Что поразительно, так и случилось: комедия о Москве моей юности и драма о молодой самозванке, жаждавшей властвовать и любить (несопрягаемо, Елизавета!) перебрались в двадцать первый век.
Неделю спустя мы вернулись в столицу. Однако за эти несколько дней, наполненных то ли душевной смутой, то ли мальчишеской эйфорией, я записал озорную шутку о бедном кропателе репертуара с печальной фамилией Перемолотов, которую ждал от меня Козаков, по всем приметам готовый к финишу — к рождению «Покровских ворот».
Я ухватился за эту возможность изобразить веселую мину при грустной игре, незаметно увлекся и распрямился, воспрял, оттаял. А дальше все то же почти мистическое, необъяснимое покровительство семьдесят четвертого года позволило и этой пичужке, выпорхнувшей вдогонку за сестрами, успешно разделить их судьбу — не сдуться, поныне тянуть свою песенку. Все трое по-прежнему плещут крылышками в седьмое лето другого миллениума.
Загадочный, непонятный год! Жил лихорадочно, трудно, нервно, в предощущении поворота, способный думать лишь об одном — в этом году добью полвека и жизнь, пора понять это, кончена, прошла же она бессмысленно, вздорно, в каких-то нелепых бореньях с властью, с ее аппаратом, с ее цензурой, с чахоткой, доставшейся мне за норов. Писалось меж тем легко и борзо, все пьесы оказались живучи.
Есть ли разумное объяснение столь параллельному существованию? Разве лишь то, что некто, неведомый, отмеривает равные доли уныния и счастливой горячки.
В Москве все бойчей набирала ход не признававшая роздыха осень, уже обернувшаяся предзимьем. Привычное колесо вращалось и поворачивало судьбы. Ефремов надеялся в скором времени выпустить мою «Медную бабушку» и завершить нашу пушкиниану. Моей самозванкой увлекся Завадский (не мог он предвидеть, как много терзаний его поджидает с последней любовью, как силы его однажды иссякнут, как он не доживет до премьеры).
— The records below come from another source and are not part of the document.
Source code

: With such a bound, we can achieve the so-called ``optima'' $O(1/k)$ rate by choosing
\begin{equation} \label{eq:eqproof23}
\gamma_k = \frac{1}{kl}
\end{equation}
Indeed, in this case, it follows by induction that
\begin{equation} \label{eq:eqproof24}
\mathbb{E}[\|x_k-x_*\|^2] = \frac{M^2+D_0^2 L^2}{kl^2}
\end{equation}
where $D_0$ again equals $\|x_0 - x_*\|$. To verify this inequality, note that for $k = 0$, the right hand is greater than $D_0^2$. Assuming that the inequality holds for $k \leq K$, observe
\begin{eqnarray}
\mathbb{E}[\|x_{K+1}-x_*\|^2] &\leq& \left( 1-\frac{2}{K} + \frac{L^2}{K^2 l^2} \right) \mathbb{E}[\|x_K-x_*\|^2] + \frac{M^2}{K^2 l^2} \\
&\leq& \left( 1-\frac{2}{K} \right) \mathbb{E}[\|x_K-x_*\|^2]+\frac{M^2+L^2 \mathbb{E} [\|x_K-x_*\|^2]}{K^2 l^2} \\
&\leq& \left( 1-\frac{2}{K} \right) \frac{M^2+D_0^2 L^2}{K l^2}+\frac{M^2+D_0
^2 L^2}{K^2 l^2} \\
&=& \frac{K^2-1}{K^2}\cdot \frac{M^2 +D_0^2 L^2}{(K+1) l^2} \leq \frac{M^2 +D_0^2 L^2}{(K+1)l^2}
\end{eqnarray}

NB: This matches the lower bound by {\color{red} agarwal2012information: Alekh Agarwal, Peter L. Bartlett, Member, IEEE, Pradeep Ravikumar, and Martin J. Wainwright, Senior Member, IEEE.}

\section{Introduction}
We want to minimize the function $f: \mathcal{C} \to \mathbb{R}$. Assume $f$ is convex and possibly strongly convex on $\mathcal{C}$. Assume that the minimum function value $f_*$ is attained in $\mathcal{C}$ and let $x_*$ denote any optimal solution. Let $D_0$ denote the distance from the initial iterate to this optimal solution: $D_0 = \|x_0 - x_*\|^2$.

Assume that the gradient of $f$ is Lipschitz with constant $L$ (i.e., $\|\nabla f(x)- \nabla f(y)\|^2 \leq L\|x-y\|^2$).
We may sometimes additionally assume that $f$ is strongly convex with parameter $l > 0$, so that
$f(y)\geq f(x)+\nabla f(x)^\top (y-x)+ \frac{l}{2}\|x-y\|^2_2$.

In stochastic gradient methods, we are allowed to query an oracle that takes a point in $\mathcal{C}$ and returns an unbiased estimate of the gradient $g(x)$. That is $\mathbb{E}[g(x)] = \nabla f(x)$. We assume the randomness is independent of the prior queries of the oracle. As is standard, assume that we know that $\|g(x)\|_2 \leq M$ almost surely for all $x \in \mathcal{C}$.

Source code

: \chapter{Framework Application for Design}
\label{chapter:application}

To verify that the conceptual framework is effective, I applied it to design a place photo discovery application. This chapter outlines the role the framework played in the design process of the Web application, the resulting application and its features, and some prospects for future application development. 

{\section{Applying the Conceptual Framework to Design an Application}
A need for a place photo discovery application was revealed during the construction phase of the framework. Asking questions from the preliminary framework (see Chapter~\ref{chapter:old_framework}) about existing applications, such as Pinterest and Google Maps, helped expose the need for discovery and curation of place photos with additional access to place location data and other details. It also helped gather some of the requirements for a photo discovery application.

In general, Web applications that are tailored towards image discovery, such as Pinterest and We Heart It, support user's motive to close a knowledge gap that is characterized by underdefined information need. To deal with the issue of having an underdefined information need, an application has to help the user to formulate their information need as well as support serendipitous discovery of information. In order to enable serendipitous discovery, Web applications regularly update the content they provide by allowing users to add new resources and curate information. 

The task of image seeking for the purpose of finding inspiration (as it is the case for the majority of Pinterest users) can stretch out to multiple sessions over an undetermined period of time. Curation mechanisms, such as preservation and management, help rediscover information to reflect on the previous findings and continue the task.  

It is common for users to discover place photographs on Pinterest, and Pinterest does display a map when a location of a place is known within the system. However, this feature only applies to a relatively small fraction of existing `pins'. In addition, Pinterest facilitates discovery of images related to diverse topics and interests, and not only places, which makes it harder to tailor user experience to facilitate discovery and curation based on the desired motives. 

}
И сам я распахивал новую пьесу, старался заполнить свою повседневность. Уже и не мог бы ответить уверенно: да был ли этот безумный август с его переменами мест и событий, с мельканием лиц, с половодьем красок, с дурманными ритмами mariachis и с той невероятной puesta в далекий коста-риканский день. Привиделось, помстилось, ушло.
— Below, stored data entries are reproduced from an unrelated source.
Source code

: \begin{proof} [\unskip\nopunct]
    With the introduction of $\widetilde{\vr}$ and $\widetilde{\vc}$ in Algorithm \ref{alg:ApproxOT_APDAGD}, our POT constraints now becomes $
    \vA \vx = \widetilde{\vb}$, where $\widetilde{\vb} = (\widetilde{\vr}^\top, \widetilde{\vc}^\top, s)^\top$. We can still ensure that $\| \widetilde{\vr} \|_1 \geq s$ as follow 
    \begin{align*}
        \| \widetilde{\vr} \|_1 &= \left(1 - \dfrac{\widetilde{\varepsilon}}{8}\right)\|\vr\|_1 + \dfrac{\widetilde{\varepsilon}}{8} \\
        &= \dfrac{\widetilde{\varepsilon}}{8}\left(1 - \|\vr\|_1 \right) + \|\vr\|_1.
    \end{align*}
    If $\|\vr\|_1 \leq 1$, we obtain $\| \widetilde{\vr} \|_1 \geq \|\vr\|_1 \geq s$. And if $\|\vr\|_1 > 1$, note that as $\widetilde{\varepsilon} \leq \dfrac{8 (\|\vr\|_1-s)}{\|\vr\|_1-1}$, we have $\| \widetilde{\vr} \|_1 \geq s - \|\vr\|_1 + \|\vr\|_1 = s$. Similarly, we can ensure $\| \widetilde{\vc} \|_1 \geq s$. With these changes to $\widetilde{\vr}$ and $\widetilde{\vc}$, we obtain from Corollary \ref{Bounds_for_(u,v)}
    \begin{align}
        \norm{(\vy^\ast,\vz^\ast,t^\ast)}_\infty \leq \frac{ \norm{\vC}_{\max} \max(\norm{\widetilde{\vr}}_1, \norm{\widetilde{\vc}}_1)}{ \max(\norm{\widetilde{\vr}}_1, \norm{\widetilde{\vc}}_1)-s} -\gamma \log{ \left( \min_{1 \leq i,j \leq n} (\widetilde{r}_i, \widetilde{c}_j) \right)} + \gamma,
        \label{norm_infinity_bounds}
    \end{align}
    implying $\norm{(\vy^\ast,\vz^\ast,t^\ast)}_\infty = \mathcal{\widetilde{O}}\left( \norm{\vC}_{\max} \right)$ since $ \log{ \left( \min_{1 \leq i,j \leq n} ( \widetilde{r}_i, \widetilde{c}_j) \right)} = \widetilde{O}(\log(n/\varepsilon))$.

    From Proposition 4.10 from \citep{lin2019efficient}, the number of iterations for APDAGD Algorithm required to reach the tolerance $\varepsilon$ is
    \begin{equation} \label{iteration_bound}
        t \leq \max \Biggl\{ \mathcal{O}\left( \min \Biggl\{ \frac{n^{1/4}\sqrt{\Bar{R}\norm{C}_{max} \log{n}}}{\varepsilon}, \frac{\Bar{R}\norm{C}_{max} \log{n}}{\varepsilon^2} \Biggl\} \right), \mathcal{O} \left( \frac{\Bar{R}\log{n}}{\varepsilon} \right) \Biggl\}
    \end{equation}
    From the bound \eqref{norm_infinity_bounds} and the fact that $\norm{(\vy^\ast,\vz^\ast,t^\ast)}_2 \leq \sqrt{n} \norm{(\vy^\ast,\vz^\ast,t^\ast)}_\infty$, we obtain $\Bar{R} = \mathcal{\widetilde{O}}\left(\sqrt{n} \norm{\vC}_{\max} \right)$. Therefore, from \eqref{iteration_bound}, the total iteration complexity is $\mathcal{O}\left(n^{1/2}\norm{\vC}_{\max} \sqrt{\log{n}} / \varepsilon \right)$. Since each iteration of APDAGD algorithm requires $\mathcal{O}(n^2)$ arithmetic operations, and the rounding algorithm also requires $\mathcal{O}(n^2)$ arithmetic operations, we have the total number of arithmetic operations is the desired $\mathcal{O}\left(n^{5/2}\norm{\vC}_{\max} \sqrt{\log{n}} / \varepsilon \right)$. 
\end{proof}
Пришел декабрь. По вечерам огни, горевшие над столицей, своими улыбками отражались в дегтярной наледи тротуаров. В подобные колдовские минуты на грани реальности и чуда во мне неожиданно оживала московская первая зима, морозец, который не мог остудить мою теплолюбивую душу. Он лишь подгонял мое нетерпение. Лукавый обманный вечерний свет подпитывал ощущение жизни, опасной и праздничной, как столица. И вечер казался ларцом соблазнов, нежданных возможностей и вероятностей. От принаряженных желтых стекол перетекал в меня властный ток, как будто пульсирующий возбуждением. И даже промерзшая земля батутом пружинила под ногами.